Przestępstwo przeciwko wyborom

Sąd najwyższy wybrnął z całej tej sprawy dosyć sprytnie, jak to w tym odradzającym się peerelu coraz częściej bywa. Otóż trzy panie z sędzią SN Teresą Flemming-Kuleszą (orzekała w sprawie legalnie wybranych posłów Barskiego i Świączkowskiego) dowiodły, że wnoszący protest kwestionują ważność wyborów w okręgu wyborczym w Bydgoszczy. Co istotne potwierdzają, że doszło w Więcborku do naruszenia przepisów dotyczących ustalenia wyników głosowania poprzez nieprawidłowe obliczanie głosów (kłania się art. 248 kk). Sędziowie wskazują  jednak, że doszło do naruszenia art 228 par. 1 pkt 8 kodeksu wyborczego, lecz powtarzają, że prawidłowe ustalenie wyników głosowania nie zmieniłoby wyników wyborów. O popełnieniu przestępstwa przeciwko wyborom milczą.

Tolerowanie przestępstwa

Sąd Najwyższy sprytnie uniknął zaszeregowania wybryku więcborskiej komisji wyborczej jako przestępstwa określonego w rozdziale XXXI Kodeksu karnego. Sam natomiast zważa, że zgodnie z art. 101 ust 2 Konstytucji RP, wyborcy przysługuje prawo do zgłaszania do Sądu Najwyższego protestu przeciwko ważności wyborów.
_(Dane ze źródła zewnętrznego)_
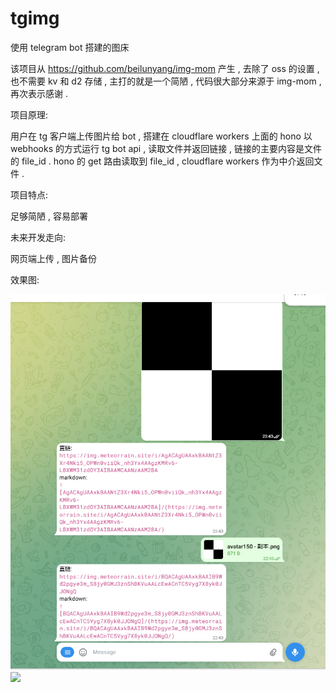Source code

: # tgimg
使用 telegram bot 搭建的图床

该项目从 https://github.com/beilunyang/img-mom 产生 , 去除了 oss 的设置 , 也不需要 kv 和 d2 存储 , 主打的就是一个简陋 , 代码很大部分来源于 img-mom , 再次表示感谢 .

项目原理:

用户在 tg 客户端上传图片给 bot , 搭建在 cloudflare workers 上面的 hono 以 webhooks 的方式运行 tg bot api , 读取文件并返回链接 , 链接的主要内容是文件的 file_id . hono 的 get 路由读取到 file_id , cloudflare workers 作为中介返回文件 .

项目特点:

足够简陋 , 容易部署

未来开发走向:

网页端上传 , 图片备份

效果图:

![](./images/1.png)
![](./images/2.png)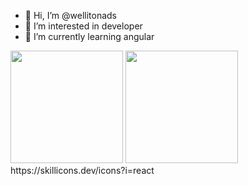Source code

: - 👋 Hi, I’m @wellitonads
- 👀 I’m interested in developer
- 🌱 I’m currently learning angular


<img height="180em" src="https://github-readme-stats.vercel.app/api?username=wellitonads&show_icons=true&theme=tokyonight" style="max-width: 100%;">

<img height="180em" src="https://github-readme-stats.vercel.app/api/top-langs/?username=wellitonads&layout=compact&theme=tokyonight" style="max-width: 100%;">


<div>
https://skillicons.dev/icons?i=react

</div>
   
          
          
          
          
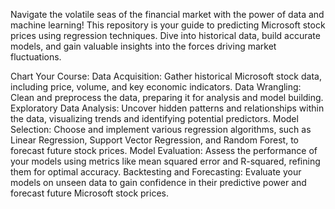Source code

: Navigate the volatile seas of the financial market with the power of data and machine learning! This repository is your guide to predicting Microsoft stock prices using regression techniques. Dive into historical data, build accurate models, and gain valuable insights into the forces driving market fluctuations.

Chart Your Course:
Data Acquisition: Gather historical Microsoft stock data, including price, volume, and key economic indicators.
Data Wrangling: Clean and preprocess the data, preparing it for analysis and model building.
Exploratory Data Analysis: Uncover hidden patterns and relationships within the data, visualizing trends and identifying potential predictors.
Model Selection: Choose and implement various regression algorithms, such as Linear Regression, Support Vector Regression, and Random Forest, to forecast future stock prices.
Model Evaluation: Assess the performance of your models using metrics like mean squared error and R-squared, refining them for optimal accuracy.
Backtesting and Forecasting: Evaluate your models on unseen data to gain confidence in their predictive power and forecast future Microsoft stock prices.
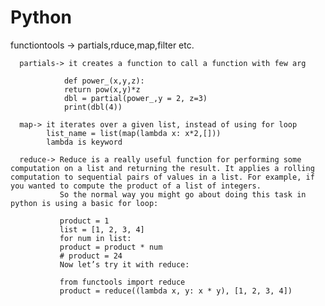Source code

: # Python
functiontools -> partials,rduce,map,filter etc.
      
      partials-> it creates a function to call a function with few arg 
      
                def power_(x,y,z):
                return pow(x,y)*z
                dbl = partial(power_,y = 2, z=3)
                print(dbl(4))
      
      map-> it iterates over a given list, instead of using for loop
            list_name = list(map(lambda x: x*2,[]))
            lambda is keyword
      
      reduce-> Reduce is a really useful function for performing some computation on a list and returning the result. It applies a rolling                computation to sequential pairs of values in a list. For example, if you wanted to compute the product of a list of integers.
               So the normal way you might go about doing this task in python is using a basic for loop:
               
               product = 1
               list = [1, 2, 3, 4]
               for num in list:
               product = product * num
               # product = 24
               Now let’s try it with reduce:
               
               from functools import reduce
               product = reduce((lambda x, y: x * y), [1, 2, 3, 4])
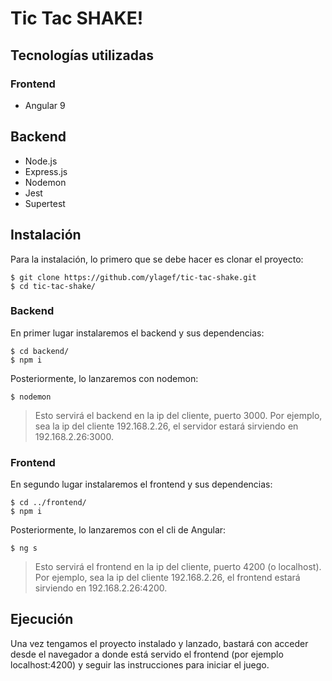 # Tic Tac SHAKE!

## Tecnologías utilizadas

### Frontend

- Angular 9

## Backend

- Node.js
- Express.js
- Nodemon
- Jest
- Supertest

## Instalación

Para la instalación, lo primero que se debe hacer es clonar el proyecto:

    $ git clone https://github.com/ylagef/tic-tac-shake.git
    $ cd tic-tac-shake/

### Backend

En primer lugar instalaremos el backend y sus dependencias:

    $ cd backend/
    $ npm i

Posteriormente, lo lanzaremos con nodemon:

    $ nodemon

> Esto servirá el backend en la ip del cliente, puerto 3000. Por ejemplo, sea la ip del cliente 192.168.2.26, el servidor estará sirviendo en 192.168.2.26:3000.

### Frontend

En segundo lugar instalaremos el frontend y sus dependencias:

    $ cd ../frontend/
    $ npm i

Posteriormente, lo lanzaremos con el cli de Angular:

    $ ng s

> Esto servirá el frontend en la ip del cliente, puerto 4200 (o localhost). Por ejemplo, sea la ip del cliente 192.168.2.26, el frontend estará sirviendo en 192.168.2.26:4200.

## Ejecución

Una vez tengamos el proyecto instalado y lanzado, bastará con acceder desde el navegador a donde está servido el frontend (por ejemplo localhost:4200) y seguir las instrucciones para iniciar el juego.

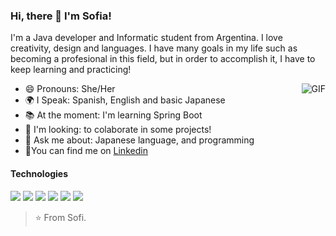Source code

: ### Hi, there 👋 I'm Sofia!

I'm a Java developer and Informatic student from Argentina. I love creativity, design and languages. 
I have many goals in my life such as becoming a profesional in this field, but in order to accomplish it, I have to keep learning and practicing! 

<img align="right" alt="GIF" src="https://64.media.tumblr.com/00161bb69dae88456c30fcc83781fe67/tumblr_ossn5yuBaA1vhvnzyo1_400.gifv" />

- 😄 Pronouns: She/Her
- 🌍 I Speak: Spanish, English and basic Japanese
- 📚 At the moment: I'm learning Spring Boot
- 🔎 I'm looking: to colaborate in some projects!
- 💬 Ask me about: Japanese language, and programming 
- 📩You can find me on [Linkedin](https://www.linkedin.com/in/sofia-quispe/)

#### Technologies 
<code><img src="https://img.icons8.com/color/38/000000/java-coffee-cup-logo.png"/></code>
<code><img src="https://img.icons8.com/officel/32/000000/php-logo.png"/></code>
<code><img src="https://img.icons8.com/ios-filled/40/000000/mysql-logo.png"/></code>
<code><img src="https://img.icons8.com/fluent/32/000000/github.png"/></code>
<code><img src="https://img.icons8.com/color/32/000000/html-5.png"/></code>
<code><img src="https://img.icons8.com/metro/26/000000/css-filetype.png"/></code>

>⭐ From Sofi.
Protest, co też podkreśla, może być wniesiony z powodu m.in. dopuszczenia się przestępstwa przeciwko wyborom, mającego wpływ na przebieg głosowania, ustalenia wyników głosowania lub wyników wyborów. Przestępstwo, którego nie zauważa Sąd Najwyższy, nie musiało mieć wpływu na wynik wyborów, lecz na wynik głosowania, a to kolosalna różnica! Gdyby nie udowodnienie tego właśnie przestępstwa, to do dzisiaj Magdalena Basińska pozostawałaby w więcborskiej komisji przy ul. Wyzwolenia z zerowym kontem głosów. Przestępstwo zostało więc stwierdzone, a gdzie są winni? Nie ma? Jeśli więc nie ma, chociaż na wyciągniecie ręki są, to znaczy, że bardziej trzeba zważać na poczynania komisji wyborczych w Polsce niż na Białorusi. Jeśli takie oszustwa zdarzają się w maleńkiej prowincjonalnej komisji, to cóż mówić o Warszawie, Krakowie, Trójmieście?

PKW nie reaguje

Postanowienie Sądu Najwyższego najwyraźniej nie dotarło jeszcze do Państwowej Komisji Wyborczej. W każdym razie na stronie internetowej w zakładce „wizualizacja wyborów” efekt „pracy” komisji wyborczej w Szkole Podstawowej w Więcborku dalej bez zmian. Na panią Magdę dotąd jeszcze nikt nie zagłosował. Czy nieprawdziwy wynik kiedykolwiek się zmieni? Śledźmy uważnie.